Giulio fece qualche passo nello studio, l'aria leggermente più fredda e rarefatta rispetto al calore accogliente del soggiorno. Incrociò le braccia, un gesto che tradiva la sua esitazione. "La faccio dopo," rispose, poi si fece più diretto, prendendo coraggio. "Mi chiedevo... perché sei qui? Non vieni mai nello studio appena sveglio." Fece una pausa, i suoi occhi chiari che cercavano quelli del padre. "E perché sei... così?"
Vittorio si irrigidì leggermente sulla sedia. Il suo istinto primario era la negazione, lo stesso che aveva usato con Eloisa la sera prima. "Così come?" chiese, cercando di minimizzare, la sua mano che andava a sfiorare una tastiera olografica come per riaffermare la sua concentrazione sul lavoro.
"Così... preoccupato," mormorò Giulio, la parola che gli usciva quasi con un sospiro. "Oggi sembri peggio del solito. Mamma l'ha detto ieri sera... che sei diverso. Ed è vero." Si avvicinò un po' di più, l'adolescente che tornava bambino per un istante nella sua sincera apprensione. "È da quando hai iniziato quella cosa... lì sotto... con i sensori. Non parli più, sei sempre pensieroso. Cosa succede, papà?"
Vittorio distolse lo sguardo, incapace di sostenere gli occhi chiari del figlio che vedevano troppo. Sentiva il peso delle parole di Eloisa riecheggiare nelle domande di Giulio. La sua famiglia stava percependo il muro che stava alzando, mattoni invisibili costruiti con il suo segreto. Prese un respiro tremante. "È il progetto, Giulio," ripeté, la voce che suonava più stanca di quanto volesse. "È solo un po'... complicato. Ci sono dei dati che non capisco bene. Richiedono molta attenzione." Tentò un debole sorriso. "Niente che un fisico non possa risolvere, non preoccuparti."

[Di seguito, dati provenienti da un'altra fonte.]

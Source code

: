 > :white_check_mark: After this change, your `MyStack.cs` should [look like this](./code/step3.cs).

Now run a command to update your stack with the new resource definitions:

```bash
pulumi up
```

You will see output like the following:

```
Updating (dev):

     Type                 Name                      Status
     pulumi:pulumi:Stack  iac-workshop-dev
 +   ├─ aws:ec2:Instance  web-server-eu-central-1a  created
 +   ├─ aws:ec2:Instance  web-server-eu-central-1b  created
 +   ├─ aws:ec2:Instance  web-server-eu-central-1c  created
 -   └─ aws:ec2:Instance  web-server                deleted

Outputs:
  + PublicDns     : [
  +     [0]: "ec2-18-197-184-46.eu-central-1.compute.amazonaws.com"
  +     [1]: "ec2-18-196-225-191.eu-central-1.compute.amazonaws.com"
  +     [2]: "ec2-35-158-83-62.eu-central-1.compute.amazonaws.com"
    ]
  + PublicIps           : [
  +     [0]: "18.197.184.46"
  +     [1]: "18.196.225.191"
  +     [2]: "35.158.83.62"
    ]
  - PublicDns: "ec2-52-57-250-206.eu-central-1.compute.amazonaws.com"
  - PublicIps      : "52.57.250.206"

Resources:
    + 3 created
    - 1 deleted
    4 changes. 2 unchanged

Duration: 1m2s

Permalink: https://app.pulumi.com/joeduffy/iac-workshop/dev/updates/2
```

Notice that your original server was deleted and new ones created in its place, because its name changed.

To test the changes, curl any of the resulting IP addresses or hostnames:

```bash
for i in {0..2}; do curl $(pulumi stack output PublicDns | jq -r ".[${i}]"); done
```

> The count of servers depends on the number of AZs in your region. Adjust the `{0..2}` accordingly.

Giulio non sembrò convinto. I suoi occhi chiari non si spostarono da quelli del padre. "Sì, ma... non è solo stanchezza o lavoro," disse con un'ostinazione pacata. "Ti vedo... spaventato, papà."

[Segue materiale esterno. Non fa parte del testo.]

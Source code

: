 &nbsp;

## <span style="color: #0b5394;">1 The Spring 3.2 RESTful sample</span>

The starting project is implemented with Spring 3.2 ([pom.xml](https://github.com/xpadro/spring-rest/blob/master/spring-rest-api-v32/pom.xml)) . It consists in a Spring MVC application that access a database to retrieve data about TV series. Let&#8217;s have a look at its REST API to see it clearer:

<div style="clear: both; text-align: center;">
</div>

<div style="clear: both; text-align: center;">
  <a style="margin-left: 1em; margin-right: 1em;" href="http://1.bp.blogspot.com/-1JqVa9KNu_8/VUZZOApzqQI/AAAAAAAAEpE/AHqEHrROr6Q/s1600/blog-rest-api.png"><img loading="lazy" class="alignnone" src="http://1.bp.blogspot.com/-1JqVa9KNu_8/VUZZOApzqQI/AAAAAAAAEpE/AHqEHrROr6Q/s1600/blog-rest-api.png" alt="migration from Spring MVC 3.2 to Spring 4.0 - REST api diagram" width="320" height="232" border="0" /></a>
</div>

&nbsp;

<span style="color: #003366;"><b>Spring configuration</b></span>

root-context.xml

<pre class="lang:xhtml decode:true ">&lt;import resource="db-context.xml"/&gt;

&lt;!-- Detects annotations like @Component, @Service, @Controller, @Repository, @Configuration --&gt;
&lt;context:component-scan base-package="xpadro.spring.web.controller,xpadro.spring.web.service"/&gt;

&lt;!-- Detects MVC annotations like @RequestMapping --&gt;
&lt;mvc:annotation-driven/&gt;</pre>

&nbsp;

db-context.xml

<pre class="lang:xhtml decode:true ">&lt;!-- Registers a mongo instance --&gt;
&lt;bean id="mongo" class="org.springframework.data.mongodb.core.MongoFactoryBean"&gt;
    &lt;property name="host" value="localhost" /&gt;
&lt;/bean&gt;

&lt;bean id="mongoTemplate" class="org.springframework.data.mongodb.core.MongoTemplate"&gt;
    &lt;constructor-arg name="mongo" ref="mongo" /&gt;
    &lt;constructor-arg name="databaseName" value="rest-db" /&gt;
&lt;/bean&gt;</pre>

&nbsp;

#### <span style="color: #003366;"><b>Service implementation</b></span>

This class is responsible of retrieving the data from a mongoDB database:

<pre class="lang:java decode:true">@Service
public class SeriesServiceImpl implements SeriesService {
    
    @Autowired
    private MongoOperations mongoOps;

Quella parola. "Spaventato". Era come una lama sottile conficcata nel suo petto. Era la verità, nuda e cruda, vista dagli occhi innocenti ma attenti di suo figlio. Vittorio sentì un brivido correr lungo la schiena, non per il freddo dell'aria condizionata dello studio, ma per la profondità di quella semplice osservazione. La sua mano si fermò a mezz'aria, bloccata tra la negazione e la voglia disperata di urlare la verità. Non riuscì a rispondere subito. La sua espressione, per un fugace istante, lasciò trapelare l'abisso di ansia che nascondeva.

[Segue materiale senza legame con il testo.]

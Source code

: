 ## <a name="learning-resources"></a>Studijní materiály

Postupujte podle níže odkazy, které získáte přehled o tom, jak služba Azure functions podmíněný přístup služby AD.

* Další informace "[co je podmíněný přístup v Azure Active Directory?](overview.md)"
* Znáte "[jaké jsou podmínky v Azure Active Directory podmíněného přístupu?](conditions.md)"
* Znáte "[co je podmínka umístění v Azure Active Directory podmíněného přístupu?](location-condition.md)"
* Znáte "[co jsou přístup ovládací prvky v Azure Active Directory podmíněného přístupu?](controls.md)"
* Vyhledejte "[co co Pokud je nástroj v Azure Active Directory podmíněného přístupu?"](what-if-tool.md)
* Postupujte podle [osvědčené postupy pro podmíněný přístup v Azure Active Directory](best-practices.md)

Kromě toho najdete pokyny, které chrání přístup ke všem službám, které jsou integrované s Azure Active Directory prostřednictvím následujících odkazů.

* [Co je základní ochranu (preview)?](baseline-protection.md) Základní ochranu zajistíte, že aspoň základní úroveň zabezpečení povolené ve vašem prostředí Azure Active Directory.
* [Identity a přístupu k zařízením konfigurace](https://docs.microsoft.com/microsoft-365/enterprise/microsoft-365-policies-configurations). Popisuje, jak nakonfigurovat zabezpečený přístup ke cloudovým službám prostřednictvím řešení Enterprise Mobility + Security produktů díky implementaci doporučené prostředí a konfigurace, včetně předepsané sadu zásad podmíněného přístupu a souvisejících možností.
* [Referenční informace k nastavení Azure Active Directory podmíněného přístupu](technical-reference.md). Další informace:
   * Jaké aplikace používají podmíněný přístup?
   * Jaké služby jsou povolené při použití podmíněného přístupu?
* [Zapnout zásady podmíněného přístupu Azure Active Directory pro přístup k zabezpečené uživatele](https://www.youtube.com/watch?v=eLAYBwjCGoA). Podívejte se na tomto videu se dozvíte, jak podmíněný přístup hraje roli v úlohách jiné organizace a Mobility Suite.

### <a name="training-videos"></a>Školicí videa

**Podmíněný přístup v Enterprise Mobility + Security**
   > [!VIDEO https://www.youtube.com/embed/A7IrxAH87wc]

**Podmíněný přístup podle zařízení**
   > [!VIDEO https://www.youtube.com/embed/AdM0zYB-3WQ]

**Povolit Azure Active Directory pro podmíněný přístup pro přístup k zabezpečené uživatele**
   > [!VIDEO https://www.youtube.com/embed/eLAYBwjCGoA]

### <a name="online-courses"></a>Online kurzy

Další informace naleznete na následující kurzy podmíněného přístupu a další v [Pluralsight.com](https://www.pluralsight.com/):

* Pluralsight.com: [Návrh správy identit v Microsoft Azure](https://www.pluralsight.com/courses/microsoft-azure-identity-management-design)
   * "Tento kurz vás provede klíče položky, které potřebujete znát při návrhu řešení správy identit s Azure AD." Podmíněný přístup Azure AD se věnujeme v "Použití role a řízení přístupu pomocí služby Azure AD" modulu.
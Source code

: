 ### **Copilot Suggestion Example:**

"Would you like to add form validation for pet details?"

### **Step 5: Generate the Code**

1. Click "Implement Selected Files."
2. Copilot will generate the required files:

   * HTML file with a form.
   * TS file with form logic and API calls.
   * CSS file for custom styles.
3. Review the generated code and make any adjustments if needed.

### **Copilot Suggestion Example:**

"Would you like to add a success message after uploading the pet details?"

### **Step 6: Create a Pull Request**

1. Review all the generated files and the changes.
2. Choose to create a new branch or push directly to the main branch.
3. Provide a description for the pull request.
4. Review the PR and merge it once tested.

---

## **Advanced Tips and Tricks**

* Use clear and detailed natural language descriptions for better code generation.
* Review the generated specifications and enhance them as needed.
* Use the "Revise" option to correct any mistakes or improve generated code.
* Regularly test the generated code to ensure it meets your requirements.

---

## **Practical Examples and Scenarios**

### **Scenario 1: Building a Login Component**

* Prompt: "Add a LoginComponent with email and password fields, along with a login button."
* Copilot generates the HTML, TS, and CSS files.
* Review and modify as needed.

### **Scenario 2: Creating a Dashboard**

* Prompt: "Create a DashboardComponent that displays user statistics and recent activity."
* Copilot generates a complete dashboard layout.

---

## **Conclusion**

Un silenzio pesante calò nello studio, rotto solo dal leggero ronzio dei sensori e dalla luce tremolante sugli schermi. Giulio osservava il padre, attendendo una risposta che non arrivava, sentendo il muro farsi ancora più spesso e impenetrabile. Vittorio, prigioniero del suo segreto e dello sguardo del figlio, non sapeva cosa dire, intrappolato tra l'amore per la sua famiglia e il terrore di ciò che aveva risvegliato sotto il respiro eterno della Cupola.